Meskipun begitu ia tetap meminta sekretaris nya menyiapkan minuman untuk ketiga tamunya itu.
"Ada apa ya kak kita di panggil kemari?" tanya Ryan yang berbicara sekali manager dari Dimas.
"Begini Dim, Yan, Zio. Pagi tadi ada email masuk dari perusahaan besar, mereka ingin membuat iklan untuk produk yang baru akan mereka di rilis bulan depan. Dan mereka mengajukan kamu untuk menjadi modelnya Diam, bayarannya juga nggak main-main loh" ucap Lucas.

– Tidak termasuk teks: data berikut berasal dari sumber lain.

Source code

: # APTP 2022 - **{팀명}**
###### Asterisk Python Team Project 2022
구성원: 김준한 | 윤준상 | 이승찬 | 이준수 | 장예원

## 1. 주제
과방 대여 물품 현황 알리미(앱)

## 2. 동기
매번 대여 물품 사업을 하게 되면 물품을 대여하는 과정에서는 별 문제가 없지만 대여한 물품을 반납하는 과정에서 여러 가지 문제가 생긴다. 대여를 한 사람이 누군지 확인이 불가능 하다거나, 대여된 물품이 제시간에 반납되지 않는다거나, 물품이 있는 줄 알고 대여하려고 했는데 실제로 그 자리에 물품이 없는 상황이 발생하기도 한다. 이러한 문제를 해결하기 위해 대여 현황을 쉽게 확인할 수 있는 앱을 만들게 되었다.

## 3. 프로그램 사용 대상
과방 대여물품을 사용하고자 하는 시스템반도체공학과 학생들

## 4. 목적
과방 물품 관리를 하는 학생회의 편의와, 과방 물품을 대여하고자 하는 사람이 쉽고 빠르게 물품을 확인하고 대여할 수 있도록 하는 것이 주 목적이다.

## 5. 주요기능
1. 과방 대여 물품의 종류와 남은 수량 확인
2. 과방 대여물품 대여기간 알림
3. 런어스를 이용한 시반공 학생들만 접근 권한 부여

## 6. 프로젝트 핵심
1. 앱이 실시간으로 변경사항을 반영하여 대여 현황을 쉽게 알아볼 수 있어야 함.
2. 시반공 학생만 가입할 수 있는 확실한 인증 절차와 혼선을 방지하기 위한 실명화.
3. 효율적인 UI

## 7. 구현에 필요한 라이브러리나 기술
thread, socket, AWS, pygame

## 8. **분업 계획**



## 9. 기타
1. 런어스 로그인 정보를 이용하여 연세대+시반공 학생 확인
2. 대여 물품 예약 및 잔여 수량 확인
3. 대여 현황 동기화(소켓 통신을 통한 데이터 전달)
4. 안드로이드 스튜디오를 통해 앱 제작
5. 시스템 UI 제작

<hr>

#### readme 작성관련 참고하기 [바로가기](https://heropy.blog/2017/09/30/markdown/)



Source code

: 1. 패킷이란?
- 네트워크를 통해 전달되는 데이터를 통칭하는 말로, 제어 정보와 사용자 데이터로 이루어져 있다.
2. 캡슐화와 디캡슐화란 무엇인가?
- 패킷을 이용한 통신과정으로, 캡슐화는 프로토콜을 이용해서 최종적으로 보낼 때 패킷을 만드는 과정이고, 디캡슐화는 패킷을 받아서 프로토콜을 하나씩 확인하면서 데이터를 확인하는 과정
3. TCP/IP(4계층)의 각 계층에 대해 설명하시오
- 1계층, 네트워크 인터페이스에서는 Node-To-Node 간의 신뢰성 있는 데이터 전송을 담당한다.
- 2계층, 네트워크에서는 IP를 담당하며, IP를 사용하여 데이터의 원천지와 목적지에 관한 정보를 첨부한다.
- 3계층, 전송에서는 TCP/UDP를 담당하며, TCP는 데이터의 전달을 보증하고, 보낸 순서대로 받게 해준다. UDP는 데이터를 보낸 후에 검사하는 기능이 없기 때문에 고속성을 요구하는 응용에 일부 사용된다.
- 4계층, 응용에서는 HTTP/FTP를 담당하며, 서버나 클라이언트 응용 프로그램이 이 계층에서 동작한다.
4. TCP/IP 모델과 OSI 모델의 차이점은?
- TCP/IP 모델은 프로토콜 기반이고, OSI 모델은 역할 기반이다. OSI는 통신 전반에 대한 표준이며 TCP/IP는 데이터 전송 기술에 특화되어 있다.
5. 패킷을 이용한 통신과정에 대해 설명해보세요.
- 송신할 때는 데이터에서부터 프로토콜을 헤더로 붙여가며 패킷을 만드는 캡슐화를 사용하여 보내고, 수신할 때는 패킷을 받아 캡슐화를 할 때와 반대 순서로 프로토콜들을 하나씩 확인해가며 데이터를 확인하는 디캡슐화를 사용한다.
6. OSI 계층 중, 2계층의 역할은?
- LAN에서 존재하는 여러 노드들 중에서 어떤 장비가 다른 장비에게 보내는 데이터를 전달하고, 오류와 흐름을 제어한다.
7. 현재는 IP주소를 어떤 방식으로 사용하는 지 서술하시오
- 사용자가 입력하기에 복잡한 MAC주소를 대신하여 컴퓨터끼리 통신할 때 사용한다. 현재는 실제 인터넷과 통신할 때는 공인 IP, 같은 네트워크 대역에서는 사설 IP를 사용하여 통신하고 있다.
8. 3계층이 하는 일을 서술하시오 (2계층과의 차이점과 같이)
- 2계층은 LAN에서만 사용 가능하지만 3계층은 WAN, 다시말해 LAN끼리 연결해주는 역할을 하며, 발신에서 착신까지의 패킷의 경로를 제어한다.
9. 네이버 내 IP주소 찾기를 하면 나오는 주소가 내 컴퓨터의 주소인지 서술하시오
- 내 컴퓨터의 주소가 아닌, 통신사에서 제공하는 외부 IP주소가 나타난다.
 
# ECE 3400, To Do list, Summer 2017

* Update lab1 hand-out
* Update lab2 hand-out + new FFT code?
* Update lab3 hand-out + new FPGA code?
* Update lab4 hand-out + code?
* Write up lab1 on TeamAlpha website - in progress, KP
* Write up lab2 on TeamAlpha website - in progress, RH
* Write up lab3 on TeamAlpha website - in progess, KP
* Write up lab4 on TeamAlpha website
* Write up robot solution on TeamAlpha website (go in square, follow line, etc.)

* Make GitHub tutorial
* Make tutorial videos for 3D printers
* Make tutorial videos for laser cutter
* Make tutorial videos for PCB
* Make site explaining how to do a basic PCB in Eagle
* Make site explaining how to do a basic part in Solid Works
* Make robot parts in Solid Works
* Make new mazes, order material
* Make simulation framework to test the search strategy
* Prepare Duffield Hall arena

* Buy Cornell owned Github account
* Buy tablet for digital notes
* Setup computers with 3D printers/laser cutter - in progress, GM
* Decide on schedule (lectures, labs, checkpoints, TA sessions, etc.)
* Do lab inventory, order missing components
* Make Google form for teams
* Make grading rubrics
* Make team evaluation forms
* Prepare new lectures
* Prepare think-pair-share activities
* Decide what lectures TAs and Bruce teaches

"Memang produk apa ? Terus dari perusahaan mana? Berapa yang ia tawarkan kak?" tanya Ryan.
"Itu dari perusahan Cedric Group, produknya yakni shampo dan juga parfum mewah yang di keluarkan oleh perusahaan nya khusus untuk laki-laki. Tidak main-main loh kontrak ini bernilai hampir satu m" ucap Lucas semangat.
"Kok aneh perusahan gede kata gitu milih kita yang masih bocah ingusan?" ucap Ryan merasa ada yang aneh.

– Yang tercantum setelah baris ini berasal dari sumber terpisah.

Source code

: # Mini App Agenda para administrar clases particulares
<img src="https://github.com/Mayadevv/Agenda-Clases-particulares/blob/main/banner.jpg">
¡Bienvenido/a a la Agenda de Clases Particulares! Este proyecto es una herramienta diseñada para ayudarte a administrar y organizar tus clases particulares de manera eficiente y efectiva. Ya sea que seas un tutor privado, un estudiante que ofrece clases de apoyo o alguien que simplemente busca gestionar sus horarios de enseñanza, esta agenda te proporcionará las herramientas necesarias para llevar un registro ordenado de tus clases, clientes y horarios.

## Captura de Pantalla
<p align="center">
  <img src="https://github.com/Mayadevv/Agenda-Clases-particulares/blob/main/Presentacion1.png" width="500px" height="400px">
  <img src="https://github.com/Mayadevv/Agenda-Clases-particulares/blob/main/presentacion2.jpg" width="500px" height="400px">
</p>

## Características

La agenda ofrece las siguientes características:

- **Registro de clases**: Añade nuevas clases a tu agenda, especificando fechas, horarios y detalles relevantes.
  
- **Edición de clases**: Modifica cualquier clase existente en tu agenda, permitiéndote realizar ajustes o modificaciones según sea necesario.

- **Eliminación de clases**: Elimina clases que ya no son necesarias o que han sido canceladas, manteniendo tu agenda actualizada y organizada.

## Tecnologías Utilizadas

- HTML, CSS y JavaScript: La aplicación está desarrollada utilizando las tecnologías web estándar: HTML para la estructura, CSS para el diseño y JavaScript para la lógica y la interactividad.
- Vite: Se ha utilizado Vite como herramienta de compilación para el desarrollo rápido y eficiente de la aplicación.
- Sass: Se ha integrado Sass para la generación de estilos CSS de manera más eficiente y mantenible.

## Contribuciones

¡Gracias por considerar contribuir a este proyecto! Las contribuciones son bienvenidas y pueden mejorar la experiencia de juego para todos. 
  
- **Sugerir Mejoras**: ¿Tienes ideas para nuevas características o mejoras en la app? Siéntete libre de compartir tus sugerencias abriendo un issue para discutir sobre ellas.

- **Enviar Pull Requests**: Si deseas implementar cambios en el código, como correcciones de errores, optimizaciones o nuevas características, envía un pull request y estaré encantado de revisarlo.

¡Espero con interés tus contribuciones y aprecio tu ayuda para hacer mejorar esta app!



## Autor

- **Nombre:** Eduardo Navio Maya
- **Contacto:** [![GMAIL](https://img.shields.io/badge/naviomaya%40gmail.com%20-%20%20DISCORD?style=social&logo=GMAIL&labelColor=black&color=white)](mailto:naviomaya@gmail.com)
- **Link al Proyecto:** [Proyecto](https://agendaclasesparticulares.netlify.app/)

"Tidak ada yang aneh, aku sudah menyelidikinya dan itu benar produk yang akan di luncurkan akhir bulan ini. Lagian itu perusahaan gede dan lagi Dimas memang cocok untuk tema produk mereka yang baru" ucap Lucas.

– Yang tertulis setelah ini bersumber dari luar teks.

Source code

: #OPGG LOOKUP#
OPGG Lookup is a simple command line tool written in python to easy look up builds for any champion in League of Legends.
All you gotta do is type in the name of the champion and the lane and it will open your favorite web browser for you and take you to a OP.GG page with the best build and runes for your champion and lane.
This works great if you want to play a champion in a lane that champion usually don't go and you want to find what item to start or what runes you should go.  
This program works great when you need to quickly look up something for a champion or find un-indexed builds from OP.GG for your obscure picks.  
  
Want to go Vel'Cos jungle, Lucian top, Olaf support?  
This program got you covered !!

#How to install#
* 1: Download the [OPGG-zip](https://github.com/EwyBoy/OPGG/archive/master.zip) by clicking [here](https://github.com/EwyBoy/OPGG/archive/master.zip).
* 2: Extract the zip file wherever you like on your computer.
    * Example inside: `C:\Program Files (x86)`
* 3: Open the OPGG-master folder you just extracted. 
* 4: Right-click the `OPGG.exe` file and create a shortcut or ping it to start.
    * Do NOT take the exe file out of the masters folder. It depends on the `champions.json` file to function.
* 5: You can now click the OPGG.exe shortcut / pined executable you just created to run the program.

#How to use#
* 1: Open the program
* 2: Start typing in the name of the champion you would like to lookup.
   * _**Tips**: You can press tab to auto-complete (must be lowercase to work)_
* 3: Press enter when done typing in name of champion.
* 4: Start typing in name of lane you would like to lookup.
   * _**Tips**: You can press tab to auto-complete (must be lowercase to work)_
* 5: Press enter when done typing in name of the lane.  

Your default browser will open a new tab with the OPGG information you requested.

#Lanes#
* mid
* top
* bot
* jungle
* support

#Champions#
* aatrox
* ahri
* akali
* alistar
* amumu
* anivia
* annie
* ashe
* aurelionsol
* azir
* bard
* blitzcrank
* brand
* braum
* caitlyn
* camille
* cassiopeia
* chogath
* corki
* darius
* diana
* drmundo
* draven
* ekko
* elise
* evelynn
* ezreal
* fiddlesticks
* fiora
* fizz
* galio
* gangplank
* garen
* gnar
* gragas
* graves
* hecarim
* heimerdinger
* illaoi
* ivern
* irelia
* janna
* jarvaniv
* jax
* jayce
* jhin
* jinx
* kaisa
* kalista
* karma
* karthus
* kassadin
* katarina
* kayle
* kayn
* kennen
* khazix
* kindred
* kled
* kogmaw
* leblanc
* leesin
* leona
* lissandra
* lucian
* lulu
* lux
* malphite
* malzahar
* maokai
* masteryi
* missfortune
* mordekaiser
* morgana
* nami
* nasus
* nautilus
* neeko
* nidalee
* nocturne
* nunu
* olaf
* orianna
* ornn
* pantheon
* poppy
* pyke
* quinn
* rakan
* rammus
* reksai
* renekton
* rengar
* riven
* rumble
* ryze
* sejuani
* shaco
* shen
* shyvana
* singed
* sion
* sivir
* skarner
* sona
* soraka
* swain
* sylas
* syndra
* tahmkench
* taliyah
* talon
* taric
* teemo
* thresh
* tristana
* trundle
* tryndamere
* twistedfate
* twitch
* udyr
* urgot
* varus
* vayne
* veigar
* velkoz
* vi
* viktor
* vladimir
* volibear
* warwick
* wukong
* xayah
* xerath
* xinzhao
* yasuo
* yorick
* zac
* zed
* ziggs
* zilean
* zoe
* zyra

"Bagaimana Dim, mau di ambil?" tanya Ryan menoleh ke arah Dimas, bagaimana pun Dimas memiliki andil besar. Apa ia mau menyetujui atau menolak.
"Kak, bisa nggak kita kasih jawaban nanti" ucap Dimas merasa tidak asing dengan nama perusahaan itu.
Ia coba mengingat kapan ia mendengar nama perusahaan itu. Namun ia gagal mengingatnya, jadi ia akan memikirkan hal itu dulu dan ia tidak bisa mengambil keputusan asal jika ia masih ragu.
Perasaan seorang Dimas sangat peka, jadi ia percaya dengan perasaan nya sendiri. Lebih baik cari tahu dulu sebelum menerima nya bukan?
"Kenapa? Bukannya ini kesempatan yang bagus buat kamu? Produk mereka bahkan tidak hanya di distribusikan ke dalam negeri, tapi juga di seouruh wilayah Asia dan Eropa dan Australia. Dan mereka membutuhkan jawaban secepatnya" tanya Lucas heran.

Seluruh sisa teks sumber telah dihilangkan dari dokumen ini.